From the entries, copy out every line in which the word "label" is found.
═══ INFORMATION SHOWN
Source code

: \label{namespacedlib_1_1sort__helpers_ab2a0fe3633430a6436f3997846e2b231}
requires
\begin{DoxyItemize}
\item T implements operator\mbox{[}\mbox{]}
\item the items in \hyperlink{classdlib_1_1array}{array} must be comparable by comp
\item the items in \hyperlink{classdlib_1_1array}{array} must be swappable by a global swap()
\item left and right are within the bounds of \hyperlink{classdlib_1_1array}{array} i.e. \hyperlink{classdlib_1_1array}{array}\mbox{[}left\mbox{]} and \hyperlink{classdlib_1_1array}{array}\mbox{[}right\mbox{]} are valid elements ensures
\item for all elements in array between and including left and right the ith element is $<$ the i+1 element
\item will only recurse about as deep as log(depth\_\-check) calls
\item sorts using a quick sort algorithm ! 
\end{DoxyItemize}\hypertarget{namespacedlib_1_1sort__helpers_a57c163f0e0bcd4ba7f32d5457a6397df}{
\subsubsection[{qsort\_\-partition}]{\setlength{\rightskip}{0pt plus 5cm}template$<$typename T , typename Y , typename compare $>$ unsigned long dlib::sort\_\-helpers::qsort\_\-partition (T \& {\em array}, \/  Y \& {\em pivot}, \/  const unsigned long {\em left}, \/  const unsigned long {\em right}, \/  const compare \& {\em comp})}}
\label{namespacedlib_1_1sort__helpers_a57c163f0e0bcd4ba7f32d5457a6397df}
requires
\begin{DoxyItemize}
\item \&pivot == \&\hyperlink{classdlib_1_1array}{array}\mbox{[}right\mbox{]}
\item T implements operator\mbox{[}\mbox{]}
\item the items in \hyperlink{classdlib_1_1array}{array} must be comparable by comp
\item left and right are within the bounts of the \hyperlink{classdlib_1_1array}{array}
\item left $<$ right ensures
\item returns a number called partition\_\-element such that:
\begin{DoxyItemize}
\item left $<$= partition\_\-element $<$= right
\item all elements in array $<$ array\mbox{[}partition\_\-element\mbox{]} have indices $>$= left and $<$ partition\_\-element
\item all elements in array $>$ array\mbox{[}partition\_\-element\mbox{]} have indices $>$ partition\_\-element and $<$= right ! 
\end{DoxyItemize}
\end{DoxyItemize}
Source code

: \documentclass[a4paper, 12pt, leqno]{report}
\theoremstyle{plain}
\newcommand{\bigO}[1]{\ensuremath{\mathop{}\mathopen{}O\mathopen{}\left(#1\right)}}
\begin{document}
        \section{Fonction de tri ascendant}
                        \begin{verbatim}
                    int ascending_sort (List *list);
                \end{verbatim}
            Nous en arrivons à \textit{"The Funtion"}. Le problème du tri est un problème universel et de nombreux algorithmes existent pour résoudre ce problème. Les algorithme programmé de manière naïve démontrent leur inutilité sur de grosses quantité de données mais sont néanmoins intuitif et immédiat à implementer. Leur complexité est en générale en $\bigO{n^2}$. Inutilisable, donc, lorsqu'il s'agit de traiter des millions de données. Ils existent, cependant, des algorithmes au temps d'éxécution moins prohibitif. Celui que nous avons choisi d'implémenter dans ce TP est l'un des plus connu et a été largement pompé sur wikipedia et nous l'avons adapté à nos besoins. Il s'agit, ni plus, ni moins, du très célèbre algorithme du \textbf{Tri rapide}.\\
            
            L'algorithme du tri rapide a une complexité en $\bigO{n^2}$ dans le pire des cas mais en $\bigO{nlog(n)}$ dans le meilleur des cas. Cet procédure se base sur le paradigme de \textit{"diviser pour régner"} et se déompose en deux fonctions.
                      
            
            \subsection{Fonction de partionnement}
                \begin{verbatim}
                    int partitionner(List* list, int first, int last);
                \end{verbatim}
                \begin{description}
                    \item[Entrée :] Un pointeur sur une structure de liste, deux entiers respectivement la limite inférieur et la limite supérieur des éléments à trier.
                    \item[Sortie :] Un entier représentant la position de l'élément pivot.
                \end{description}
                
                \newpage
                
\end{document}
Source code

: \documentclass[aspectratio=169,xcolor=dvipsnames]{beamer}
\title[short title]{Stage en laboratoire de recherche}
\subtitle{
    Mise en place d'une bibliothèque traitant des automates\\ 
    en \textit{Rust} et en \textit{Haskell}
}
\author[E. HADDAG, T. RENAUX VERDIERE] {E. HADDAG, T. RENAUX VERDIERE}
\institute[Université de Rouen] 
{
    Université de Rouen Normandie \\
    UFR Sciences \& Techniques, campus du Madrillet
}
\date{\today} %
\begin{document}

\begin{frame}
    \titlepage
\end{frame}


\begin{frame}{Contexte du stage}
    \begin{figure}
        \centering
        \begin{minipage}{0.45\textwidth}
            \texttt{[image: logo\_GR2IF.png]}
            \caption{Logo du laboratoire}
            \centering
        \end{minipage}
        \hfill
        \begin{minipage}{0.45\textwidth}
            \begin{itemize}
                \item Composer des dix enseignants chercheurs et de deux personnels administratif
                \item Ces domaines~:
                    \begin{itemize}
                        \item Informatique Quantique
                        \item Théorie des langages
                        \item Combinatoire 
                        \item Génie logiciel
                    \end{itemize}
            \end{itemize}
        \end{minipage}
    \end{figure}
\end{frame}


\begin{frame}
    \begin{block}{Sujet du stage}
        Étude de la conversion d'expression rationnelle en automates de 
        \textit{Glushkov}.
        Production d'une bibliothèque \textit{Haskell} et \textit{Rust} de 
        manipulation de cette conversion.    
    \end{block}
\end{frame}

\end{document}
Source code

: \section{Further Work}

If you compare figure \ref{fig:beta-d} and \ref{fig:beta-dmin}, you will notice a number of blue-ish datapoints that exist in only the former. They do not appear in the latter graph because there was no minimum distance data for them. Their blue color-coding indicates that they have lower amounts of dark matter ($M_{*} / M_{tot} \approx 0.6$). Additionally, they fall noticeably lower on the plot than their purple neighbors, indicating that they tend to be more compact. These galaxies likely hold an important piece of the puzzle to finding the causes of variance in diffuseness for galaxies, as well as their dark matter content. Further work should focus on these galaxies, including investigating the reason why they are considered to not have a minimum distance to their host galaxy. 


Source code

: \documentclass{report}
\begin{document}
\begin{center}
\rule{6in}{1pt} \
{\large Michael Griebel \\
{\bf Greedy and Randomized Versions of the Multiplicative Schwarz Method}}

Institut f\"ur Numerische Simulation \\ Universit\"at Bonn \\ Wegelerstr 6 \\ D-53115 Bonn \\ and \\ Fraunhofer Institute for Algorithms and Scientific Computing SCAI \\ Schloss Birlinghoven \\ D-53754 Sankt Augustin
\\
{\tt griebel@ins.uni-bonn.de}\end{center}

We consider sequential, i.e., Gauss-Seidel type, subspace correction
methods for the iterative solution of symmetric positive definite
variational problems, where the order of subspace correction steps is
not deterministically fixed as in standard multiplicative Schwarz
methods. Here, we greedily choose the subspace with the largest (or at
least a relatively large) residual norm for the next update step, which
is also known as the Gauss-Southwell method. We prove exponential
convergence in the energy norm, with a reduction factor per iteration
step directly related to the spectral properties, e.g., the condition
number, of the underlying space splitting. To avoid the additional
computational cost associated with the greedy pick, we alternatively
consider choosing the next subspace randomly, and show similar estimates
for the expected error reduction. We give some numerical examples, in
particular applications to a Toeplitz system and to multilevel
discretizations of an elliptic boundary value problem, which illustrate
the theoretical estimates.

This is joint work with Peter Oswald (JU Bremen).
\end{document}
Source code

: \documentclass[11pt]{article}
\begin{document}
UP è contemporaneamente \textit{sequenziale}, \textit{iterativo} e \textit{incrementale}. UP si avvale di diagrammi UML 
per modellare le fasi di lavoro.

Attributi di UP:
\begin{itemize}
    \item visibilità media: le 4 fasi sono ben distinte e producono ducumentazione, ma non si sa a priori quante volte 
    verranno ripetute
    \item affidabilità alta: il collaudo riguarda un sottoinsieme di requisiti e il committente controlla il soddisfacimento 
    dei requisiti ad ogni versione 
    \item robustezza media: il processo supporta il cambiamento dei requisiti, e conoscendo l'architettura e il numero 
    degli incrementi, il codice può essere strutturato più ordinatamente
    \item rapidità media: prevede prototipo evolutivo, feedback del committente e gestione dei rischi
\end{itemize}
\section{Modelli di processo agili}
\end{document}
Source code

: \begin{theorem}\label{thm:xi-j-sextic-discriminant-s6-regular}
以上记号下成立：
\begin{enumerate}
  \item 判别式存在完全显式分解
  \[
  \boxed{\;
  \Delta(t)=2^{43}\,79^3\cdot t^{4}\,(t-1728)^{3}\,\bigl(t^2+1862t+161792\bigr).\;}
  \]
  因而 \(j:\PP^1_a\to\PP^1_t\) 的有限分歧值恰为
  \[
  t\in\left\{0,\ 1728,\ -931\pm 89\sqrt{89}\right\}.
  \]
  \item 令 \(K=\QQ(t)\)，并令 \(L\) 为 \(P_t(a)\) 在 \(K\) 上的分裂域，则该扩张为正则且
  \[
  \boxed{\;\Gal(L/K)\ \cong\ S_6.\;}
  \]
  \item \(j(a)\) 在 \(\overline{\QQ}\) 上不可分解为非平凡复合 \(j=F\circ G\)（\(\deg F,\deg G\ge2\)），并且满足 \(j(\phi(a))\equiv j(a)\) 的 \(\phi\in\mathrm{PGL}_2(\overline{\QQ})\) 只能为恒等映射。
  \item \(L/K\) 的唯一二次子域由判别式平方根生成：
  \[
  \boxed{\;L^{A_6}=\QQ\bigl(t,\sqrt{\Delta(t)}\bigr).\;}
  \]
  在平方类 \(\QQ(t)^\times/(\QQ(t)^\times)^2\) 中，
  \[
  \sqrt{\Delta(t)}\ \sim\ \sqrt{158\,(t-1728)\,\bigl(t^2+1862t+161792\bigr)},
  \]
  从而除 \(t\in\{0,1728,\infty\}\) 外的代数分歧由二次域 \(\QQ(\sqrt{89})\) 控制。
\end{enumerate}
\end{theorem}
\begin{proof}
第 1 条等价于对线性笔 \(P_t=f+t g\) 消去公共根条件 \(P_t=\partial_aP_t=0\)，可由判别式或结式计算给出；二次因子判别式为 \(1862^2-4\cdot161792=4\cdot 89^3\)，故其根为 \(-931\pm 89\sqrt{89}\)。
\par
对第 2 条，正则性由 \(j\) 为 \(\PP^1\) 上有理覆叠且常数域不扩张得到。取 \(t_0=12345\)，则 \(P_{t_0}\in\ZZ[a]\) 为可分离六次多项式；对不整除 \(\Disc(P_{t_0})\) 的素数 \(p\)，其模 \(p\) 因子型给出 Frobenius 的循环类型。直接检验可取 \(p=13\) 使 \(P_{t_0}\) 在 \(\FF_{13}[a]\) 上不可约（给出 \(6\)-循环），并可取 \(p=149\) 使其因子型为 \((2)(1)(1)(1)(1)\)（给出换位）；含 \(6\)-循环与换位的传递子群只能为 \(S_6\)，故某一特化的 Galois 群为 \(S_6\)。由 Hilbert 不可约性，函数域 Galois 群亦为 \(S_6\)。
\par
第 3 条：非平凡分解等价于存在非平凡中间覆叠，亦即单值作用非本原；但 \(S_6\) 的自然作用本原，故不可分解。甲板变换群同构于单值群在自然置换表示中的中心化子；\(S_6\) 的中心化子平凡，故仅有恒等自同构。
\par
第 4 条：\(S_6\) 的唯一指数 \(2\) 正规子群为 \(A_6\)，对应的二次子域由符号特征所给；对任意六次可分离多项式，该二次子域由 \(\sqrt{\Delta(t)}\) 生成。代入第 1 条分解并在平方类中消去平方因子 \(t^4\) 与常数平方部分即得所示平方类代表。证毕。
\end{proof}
══════
* RESPONSE FOR THIS EXERCISE
: \label{namespacedlib_1_1sort__helpers_ab2a0fe3633430a6436f3997846e2b231}
\label{namespacedlib_1_1sort__helpers_a57c163f0e0bcd4ba7f32d5457a6397df}
: \begin{theorem}\label{thm:xi-j-sextic-discriminant-s6-regular}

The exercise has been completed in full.